__Task objective__. Which of the lines in the data mention the string "What"? List them all.

Top of Provided material

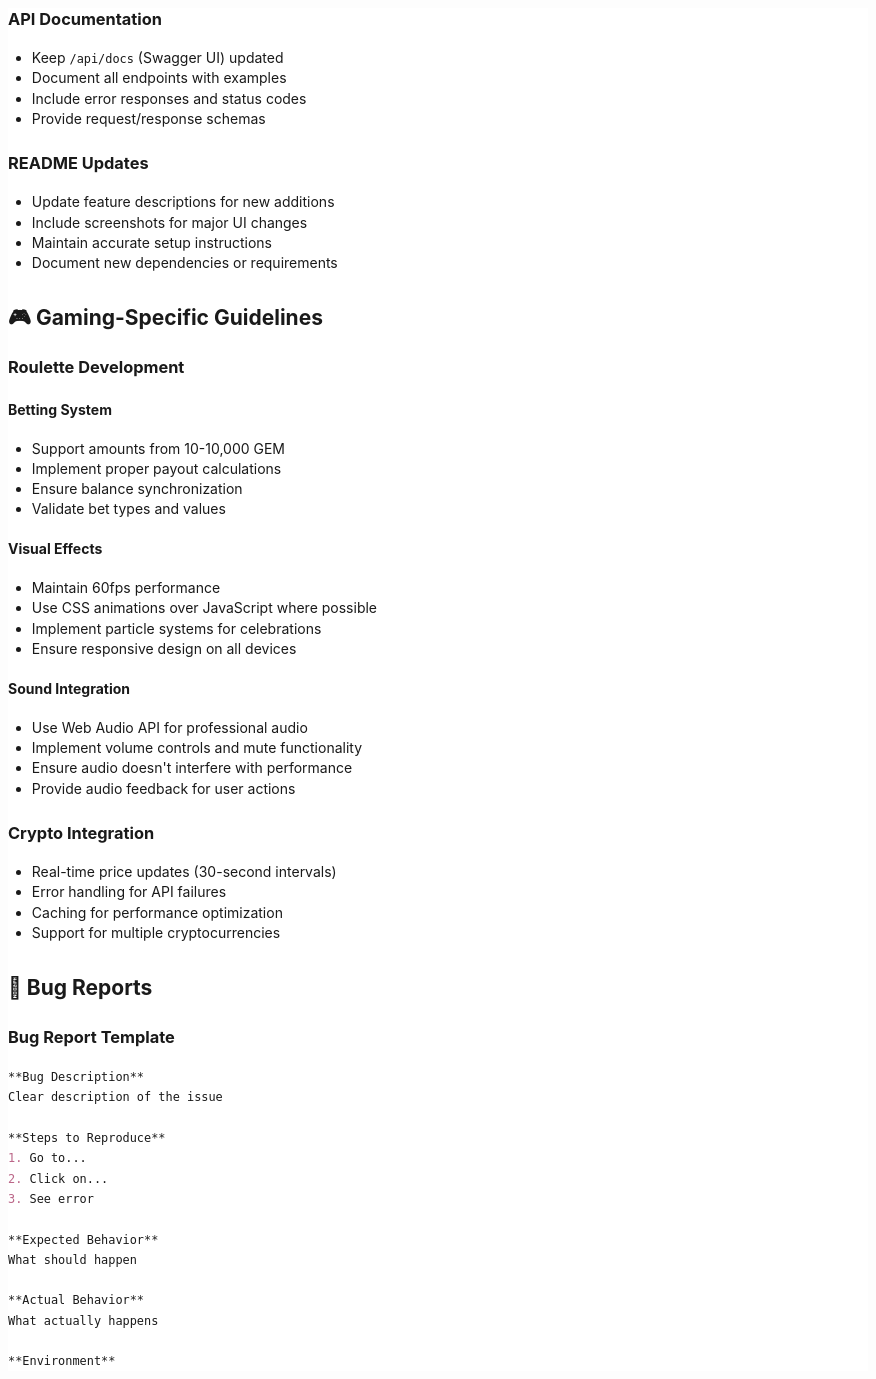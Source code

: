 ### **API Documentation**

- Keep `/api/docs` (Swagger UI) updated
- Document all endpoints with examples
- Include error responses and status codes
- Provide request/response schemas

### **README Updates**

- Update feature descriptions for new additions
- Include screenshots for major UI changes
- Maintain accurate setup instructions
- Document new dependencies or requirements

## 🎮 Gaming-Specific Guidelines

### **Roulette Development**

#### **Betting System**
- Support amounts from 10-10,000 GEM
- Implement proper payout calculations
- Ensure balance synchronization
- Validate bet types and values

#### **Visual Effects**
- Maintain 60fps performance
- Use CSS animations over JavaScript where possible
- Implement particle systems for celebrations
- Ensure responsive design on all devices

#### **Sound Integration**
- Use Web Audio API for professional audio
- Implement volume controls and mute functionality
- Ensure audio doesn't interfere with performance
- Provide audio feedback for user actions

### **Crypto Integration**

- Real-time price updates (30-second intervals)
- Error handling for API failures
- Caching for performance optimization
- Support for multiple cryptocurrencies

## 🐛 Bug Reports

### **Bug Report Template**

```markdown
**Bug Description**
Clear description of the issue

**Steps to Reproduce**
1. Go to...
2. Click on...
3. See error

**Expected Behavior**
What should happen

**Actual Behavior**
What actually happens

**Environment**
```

Bottom of Provided material

__Worked solution__.
What should happen
What actually happens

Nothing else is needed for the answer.